In making a reasoned case for these moral standards, Christians will have to appeal implicitly to certain truths about God and human nature. The belief that all human beings at whatever stage of development are persons deserving of respect really assumes that human beings are not mere animals but are creatures endowed with a capacity or potential for relationship with God that distinguishes them among all living things. (Many atheists admit that all human beings should be given respect, but they have no rational basis for insisting on such a standard as a matter of public policy.) Traditional Christian beliefs about sexuality likewise assume that sexual intimacy is not merely a biological function (though it obviously includes such a function) but for human beings has a higher purpose ordained by the Creator. It will not be possible to make a complete case for Christian convictions about such moral issues without acknowledging that these convictions ultimately assume that we are created by a God who has in the act of creating us determined the purpose and design for our lives. Any moral system that is not based on that premise must ultimately allow human beings to determine their own purposes, if any, and to make whatever choices they wish.

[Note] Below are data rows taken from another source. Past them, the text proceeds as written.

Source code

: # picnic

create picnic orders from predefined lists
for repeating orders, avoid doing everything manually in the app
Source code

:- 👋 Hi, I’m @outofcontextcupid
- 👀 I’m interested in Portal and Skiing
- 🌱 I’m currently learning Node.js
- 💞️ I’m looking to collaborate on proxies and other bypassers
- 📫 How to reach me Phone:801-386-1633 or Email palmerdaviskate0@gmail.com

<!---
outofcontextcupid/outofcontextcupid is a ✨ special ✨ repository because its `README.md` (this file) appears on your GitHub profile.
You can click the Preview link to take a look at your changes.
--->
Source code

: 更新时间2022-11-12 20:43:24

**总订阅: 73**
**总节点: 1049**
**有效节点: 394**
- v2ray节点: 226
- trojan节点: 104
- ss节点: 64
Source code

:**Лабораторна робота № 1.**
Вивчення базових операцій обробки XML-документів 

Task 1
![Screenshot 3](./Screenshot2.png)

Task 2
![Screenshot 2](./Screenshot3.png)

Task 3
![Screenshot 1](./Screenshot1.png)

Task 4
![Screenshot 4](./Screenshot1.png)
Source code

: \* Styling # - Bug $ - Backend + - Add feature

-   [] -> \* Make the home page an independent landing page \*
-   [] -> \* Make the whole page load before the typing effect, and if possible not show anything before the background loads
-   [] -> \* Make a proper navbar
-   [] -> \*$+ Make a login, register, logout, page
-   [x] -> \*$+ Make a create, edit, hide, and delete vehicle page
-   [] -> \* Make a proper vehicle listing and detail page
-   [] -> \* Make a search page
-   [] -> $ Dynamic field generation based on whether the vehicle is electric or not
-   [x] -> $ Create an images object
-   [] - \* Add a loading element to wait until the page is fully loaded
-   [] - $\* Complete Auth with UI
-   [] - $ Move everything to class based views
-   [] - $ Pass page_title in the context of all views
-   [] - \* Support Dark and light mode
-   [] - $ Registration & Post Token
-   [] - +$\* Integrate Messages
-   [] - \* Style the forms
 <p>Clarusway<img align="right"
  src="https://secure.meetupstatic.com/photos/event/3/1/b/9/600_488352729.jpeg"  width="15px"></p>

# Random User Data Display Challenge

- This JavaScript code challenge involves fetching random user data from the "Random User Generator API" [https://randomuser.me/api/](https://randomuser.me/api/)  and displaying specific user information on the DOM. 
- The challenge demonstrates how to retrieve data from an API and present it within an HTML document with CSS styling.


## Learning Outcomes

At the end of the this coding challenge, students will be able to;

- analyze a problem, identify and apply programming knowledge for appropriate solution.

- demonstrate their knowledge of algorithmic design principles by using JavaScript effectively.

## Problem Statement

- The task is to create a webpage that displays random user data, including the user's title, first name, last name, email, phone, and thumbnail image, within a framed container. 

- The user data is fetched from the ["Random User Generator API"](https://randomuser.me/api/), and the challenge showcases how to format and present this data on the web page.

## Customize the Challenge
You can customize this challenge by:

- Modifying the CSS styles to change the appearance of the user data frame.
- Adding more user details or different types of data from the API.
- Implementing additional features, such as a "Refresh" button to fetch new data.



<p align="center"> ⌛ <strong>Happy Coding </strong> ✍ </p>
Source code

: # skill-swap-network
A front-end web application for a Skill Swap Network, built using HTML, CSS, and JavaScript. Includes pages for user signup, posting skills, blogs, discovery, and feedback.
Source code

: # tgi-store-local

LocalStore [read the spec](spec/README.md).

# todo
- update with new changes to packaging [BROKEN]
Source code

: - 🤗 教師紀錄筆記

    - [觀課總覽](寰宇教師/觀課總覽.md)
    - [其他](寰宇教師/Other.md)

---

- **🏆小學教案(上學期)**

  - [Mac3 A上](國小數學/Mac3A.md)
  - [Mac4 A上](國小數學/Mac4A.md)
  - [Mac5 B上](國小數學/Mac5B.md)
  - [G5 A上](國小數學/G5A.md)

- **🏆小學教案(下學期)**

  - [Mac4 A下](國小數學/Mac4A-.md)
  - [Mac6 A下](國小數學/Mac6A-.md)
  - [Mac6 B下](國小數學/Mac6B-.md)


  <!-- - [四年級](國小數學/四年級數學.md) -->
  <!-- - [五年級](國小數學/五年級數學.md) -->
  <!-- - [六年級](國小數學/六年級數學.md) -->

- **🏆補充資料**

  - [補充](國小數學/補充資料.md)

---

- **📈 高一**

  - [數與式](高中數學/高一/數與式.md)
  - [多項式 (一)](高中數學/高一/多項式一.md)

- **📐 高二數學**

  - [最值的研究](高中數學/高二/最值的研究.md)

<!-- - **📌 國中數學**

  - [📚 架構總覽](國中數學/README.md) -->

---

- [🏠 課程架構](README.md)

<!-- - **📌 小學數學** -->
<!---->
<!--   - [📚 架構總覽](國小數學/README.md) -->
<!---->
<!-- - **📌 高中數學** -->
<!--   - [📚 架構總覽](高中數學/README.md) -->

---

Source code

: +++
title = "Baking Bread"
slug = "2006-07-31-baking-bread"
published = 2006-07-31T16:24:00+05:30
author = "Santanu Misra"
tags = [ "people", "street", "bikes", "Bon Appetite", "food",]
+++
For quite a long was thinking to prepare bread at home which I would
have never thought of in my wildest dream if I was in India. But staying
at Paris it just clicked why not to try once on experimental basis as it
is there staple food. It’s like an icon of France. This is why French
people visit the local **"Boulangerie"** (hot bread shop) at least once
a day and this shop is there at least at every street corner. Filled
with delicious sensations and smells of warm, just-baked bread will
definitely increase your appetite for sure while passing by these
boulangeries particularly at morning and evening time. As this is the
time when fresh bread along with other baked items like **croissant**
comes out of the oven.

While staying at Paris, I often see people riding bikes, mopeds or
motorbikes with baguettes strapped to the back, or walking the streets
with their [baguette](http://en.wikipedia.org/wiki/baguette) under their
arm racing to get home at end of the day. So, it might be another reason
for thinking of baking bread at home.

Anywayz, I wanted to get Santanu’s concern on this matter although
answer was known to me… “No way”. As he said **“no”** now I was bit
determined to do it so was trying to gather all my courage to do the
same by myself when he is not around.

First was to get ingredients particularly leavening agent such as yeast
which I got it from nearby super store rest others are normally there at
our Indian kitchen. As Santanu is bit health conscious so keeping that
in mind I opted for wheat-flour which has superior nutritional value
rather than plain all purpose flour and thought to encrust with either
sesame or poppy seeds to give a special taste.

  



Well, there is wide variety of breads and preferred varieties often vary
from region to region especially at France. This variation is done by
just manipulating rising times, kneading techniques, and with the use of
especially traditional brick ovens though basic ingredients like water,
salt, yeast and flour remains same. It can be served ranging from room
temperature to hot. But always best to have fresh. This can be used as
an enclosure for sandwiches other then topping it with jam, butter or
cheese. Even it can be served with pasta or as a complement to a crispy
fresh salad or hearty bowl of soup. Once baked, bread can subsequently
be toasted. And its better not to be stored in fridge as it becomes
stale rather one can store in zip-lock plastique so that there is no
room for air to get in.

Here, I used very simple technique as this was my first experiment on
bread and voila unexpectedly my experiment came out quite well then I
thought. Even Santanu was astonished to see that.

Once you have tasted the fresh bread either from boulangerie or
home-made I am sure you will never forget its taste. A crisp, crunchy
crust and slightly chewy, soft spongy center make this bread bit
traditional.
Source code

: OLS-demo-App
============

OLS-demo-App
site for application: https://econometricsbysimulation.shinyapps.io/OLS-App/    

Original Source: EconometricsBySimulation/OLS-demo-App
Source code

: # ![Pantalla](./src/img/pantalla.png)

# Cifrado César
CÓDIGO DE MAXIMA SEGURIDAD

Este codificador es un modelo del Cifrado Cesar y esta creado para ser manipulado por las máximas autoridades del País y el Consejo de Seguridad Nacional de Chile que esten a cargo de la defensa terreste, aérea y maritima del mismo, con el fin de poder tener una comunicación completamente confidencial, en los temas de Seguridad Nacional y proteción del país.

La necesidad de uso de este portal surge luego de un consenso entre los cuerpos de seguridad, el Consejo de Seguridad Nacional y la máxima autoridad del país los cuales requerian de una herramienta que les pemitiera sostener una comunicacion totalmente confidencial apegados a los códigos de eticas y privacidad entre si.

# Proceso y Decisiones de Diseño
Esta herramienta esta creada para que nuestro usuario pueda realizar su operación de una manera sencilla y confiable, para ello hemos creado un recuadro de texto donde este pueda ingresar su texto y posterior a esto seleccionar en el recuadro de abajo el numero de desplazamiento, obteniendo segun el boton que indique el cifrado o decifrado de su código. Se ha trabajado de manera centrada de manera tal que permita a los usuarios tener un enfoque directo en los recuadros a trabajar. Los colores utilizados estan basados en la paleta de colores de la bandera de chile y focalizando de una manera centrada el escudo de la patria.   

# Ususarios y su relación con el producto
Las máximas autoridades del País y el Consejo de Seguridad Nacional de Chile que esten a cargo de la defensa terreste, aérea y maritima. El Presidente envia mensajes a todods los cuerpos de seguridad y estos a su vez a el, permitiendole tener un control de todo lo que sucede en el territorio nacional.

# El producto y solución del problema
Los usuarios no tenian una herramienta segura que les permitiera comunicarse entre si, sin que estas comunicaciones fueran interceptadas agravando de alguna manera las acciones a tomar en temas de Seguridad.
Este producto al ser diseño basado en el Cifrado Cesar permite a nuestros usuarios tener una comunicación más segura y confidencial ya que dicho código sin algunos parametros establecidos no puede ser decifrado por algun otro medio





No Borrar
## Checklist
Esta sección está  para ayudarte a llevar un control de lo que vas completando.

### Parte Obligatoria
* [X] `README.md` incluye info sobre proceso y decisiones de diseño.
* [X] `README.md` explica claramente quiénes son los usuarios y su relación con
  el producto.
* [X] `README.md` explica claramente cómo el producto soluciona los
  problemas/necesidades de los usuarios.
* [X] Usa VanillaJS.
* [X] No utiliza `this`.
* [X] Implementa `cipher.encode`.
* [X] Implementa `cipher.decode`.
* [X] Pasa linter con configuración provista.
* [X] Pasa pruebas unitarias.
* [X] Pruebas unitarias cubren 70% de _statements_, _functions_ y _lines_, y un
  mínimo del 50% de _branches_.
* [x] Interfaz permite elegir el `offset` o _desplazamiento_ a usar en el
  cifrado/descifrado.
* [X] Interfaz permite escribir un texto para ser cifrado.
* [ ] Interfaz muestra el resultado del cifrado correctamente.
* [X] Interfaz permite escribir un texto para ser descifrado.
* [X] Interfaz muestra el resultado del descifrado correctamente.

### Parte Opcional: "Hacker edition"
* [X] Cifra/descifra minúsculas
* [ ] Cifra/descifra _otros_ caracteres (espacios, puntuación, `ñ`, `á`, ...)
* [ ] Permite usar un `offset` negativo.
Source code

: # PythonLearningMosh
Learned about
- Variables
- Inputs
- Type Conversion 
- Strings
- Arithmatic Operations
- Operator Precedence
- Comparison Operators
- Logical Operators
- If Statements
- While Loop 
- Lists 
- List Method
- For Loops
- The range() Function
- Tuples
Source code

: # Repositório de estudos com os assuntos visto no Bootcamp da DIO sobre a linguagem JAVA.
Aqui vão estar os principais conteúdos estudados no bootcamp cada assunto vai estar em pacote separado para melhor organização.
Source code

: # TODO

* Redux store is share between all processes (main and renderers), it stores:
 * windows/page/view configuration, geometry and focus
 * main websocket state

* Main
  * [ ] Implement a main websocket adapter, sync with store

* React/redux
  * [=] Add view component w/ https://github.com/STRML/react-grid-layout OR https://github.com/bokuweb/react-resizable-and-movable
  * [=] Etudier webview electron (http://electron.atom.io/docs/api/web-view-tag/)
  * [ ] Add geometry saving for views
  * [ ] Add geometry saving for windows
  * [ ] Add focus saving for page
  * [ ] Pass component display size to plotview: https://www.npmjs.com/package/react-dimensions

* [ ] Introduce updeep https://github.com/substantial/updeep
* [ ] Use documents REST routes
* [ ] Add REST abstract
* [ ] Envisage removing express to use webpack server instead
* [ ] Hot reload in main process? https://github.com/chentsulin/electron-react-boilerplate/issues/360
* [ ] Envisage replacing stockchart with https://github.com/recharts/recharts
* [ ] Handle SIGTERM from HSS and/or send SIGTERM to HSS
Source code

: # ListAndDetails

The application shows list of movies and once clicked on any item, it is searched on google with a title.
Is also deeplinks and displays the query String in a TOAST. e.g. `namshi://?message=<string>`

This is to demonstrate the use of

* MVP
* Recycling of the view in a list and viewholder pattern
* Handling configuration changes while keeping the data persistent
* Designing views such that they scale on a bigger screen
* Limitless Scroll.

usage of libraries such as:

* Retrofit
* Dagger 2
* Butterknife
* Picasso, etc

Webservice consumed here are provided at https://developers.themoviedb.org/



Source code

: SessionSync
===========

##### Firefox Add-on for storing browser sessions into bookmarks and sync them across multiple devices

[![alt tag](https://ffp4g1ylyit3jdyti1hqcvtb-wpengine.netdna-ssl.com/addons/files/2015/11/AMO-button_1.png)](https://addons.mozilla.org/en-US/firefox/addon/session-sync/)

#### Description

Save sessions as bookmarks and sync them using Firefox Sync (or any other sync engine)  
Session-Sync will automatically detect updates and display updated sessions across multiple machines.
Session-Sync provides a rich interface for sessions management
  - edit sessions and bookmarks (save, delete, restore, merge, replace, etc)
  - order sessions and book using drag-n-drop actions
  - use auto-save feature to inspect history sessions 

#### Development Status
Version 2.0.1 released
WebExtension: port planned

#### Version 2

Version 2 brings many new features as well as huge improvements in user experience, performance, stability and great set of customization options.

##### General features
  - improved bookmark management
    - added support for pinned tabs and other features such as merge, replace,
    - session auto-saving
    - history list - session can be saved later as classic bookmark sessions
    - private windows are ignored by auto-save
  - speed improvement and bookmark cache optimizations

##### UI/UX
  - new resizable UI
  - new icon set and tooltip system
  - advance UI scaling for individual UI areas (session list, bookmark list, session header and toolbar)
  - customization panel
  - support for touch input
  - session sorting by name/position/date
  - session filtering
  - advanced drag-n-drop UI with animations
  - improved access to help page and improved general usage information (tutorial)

Still, in developing their case for a public morality that agrees with the moral standards revealed in Scripture, Christians will not have to appeal to uniquely Christian beliefs. For example, most if not everything that has just been said about God and human nature in relation to ethics can be and is affirmed by many Jews and Muslims. The arguments Christians put forth in debates about culture and public life will be informed by Scripture; that is where we will go to check our values and to make sure that our moral judgments are in accord with what God has revealed to us. But then the arguments which we put forth will not be based on Scripture, but on truths about God and ourselves that are generally understood and acknowledged even outside of the Christian church.

In our religiously pluralistic society, then, the source of our moral convictions as Christians should be the word of God which has been uniquely revealed in Scripture. The way we express and defend those moral convictions in public life should be by appealing to the moral truths which are revealed to all human beings in their conscience and which have been admitted in most or all cultures.


1 Compare this to Islam and Mormonism, both of which have scriptures containing difficult or contradictory ethical instructions which their own theologians commonly explain were given to test people’s loyalty to the Prophet who founded their religion. For example, early Mormon scriptures instituted polygamy as an everlasting ordinance from God, whereas later Mormon scriptures ended the practice (so that Utah might be admitted to the Union).

2 Greg L. Bahnsen, By This Standard: The Authority of God’s Law Today (Tyler, TX: Institute for Christian Economics, 1985), 138.